⟨

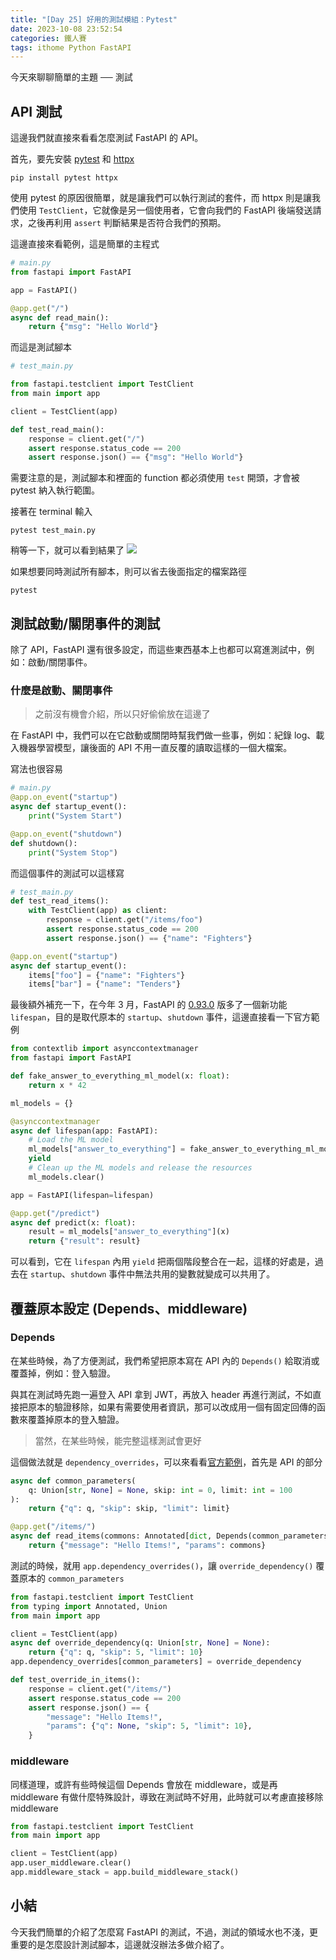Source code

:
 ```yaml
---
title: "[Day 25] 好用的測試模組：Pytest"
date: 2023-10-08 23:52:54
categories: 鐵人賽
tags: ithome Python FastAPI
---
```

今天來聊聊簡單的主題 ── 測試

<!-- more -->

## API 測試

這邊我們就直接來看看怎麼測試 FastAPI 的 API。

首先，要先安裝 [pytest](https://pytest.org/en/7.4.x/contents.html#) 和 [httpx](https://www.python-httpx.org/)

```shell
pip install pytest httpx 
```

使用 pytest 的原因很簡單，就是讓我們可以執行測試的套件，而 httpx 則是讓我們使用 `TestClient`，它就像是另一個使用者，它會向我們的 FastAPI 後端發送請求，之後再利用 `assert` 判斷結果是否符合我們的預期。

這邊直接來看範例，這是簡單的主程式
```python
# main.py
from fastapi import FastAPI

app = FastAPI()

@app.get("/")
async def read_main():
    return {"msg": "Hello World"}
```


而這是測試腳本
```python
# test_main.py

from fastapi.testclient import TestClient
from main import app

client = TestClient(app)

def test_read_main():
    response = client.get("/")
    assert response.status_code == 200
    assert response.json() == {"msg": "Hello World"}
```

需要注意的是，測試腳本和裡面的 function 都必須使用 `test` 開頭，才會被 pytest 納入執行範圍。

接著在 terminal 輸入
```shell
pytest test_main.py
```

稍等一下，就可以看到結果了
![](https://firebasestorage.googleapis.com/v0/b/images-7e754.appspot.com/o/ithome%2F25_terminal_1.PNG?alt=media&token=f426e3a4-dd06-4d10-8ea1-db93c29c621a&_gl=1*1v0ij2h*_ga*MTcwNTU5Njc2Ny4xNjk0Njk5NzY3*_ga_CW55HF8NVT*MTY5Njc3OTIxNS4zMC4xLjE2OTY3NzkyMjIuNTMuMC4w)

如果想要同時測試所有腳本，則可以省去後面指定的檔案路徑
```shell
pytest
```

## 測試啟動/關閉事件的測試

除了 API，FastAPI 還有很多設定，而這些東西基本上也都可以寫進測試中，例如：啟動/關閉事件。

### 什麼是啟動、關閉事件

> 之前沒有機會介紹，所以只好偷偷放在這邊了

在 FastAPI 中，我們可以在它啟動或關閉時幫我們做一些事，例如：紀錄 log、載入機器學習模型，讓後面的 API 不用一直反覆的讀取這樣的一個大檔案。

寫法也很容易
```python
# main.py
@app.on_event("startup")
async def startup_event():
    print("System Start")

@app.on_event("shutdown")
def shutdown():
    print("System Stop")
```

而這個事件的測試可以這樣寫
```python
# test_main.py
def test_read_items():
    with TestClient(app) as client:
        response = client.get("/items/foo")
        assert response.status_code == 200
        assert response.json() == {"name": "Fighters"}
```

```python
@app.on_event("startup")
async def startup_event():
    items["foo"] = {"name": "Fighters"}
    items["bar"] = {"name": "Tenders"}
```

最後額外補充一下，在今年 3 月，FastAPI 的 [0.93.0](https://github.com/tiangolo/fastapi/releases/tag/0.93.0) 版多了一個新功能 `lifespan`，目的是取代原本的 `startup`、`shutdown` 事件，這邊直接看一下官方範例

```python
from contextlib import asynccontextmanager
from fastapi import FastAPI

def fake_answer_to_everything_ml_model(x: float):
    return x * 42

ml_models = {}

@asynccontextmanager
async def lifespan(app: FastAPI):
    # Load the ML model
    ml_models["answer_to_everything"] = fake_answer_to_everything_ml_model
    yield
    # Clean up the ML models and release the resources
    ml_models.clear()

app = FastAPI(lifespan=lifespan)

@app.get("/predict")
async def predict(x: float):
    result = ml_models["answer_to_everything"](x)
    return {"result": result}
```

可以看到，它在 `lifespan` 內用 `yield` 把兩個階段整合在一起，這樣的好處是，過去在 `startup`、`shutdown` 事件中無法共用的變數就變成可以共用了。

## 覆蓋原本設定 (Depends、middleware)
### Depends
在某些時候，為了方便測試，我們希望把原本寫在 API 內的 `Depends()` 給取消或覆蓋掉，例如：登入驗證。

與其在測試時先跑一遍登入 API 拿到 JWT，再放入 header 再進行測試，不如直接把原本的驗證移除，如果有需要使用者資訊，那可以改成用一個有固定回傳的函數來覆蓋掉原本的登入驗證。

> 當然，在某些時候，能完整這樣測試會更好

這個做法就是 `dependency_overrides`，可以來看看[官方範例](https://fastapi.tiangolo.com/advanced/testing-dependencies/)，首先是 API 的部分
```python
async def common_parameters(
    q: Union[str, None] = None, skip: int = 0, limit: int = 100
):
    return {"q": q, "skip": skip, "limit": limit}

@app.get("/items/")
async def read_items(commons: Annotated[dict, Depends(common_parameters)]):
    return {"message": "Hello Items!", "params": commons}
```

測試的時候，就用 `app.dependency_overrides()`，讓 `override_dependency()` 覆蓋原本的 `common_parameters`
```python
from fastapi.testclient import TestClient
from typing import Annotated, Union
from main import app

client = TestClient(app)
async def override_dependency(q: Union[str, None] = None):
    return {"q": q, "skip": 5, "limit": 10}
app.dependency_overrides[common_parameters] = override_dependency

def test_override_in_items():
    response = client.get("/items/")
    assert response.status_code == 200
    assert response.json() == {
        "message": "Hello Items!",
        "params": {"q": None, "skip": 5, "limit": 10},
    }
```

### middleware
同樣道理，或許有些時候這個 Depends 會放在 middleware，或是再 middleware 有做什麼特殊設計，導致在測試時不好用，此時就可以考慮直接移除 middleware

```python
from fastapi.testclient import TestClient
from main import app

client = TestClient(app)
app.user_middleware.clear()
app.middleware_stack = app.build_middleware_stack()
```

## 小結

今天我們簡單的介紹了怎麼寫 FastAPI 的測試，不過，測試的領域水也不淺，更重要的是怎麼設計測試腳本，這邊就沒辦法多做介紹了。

⟩
⟨

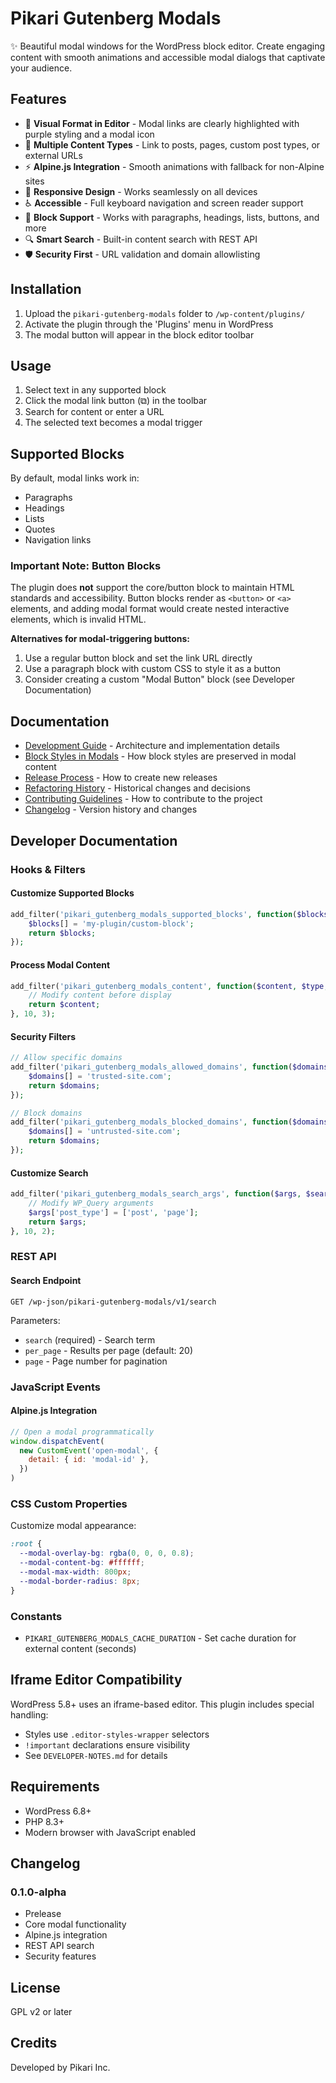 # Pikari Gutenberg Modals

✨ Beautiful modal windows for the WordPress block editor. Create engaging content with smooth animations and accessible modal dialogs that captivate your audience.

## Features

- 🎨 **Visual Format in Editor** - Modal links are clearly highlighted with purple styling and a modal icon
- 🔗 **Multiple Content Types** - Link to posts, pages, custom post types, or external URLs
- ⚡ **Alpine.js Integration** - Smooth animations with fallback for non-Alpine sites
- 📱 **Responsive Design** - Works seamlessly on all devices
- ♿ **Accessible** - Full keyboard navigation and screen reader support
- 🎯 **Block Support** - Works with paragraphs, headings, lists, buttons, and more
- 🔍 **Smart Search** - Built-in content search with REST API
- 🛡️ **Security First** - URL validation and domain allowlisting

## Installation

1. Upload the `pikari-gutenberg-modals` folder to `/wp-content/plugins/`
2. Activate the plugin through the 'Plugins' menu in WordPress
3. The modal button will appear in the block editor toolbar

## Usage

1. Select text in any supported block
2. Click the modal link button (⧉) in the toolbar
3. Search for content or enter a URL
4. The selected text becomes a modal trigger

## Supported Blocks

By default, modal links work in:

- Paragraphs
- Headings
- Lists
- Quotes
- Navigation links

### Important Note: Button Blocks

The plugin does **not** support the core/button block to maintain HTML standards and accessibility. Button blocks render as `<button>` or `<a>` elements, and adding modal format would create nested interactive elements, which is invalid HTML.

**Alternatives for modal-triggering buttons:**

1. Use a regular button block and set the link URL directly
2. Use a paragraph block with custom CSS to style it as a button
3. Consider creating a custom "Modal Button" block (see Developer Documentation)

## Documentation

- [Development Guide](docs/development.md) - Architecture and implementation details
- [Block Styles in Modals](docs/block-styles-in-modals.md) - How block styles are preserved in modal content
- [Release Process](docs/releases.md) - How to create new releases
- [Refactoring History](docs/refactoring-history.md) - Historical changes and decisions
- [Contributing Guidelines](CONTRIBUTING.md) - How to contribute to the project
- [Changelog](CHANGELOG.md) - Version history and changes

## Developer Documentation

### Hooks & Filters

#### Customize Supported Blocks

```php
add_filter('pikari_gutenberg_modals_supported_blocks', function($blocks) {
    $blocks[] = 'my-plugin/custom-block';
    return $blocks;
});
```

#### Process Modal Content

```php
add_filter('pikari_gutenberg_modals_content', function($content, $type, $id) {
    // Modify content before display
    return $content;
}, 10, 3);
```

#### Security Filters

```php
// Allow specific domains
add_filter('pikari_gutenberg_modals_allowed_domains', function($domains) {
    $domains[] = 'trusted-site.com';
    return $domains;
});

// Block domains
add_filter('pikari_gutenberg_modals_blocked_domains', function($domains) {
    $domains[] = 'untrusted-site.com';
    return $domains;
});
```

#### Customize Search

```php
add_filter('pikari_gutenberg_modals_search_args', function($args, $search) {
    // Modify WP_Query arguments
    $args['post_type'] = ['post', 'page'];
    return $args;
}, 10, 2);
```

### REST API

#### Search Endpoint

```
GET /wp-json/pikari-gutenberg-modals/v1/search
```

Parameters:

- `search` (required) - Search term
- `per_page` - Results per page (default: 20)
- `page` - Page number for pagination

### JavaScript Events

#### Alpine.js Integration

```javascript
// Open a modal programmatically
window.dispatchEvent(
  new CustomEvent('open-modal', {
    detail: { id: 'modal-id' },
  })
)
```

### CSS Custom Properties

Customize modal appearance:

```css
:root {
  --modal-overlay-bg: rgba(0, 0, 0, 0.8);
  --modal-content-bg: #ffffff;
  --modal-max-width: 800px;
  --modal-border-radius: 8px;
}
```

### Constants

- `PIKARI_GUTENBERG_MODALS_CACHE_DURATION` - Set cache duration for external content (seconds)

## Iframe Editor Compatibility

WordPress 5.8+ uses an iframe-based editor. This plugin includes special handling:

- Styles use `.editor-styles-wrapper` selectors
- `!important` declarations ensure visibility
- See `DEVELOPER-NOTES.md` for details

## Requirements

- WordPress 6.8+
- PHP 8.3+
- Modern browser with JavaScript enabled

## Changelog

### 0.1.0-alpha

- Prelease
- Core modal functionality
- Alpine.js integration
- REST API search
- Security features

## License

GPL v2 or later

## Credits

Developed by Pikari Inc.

⟩

◆ Problem statement:
Print again the lines of the entries above that fall between the line holding "## Iframe Editor Compatibility" and the line holding "Developed by Pikari Inc.", inclusive, exactly as they stand.

◆ Result below:
## Iframe Editor Compatibility

WordPress 5.8+ uses an iframe-based editor. This plugin includes special handling:

- Styles use `.editor-styles-wrapper` selectors
- `!important` declarations ensure visibility
- See `DEVELOPER-NOTES.md` for details

## Requirements

- WordPress 6.8+
- PHP 8.3+
- Modern browser with JavaScript enabled

## Changelog

### 0.1.0-alpha

- Prelease
- Core modal functionality
- Alpine.js integration
- REST API search
- Security features

## License

GPL v2 or later

## Credits

Developed by Pikari Inc.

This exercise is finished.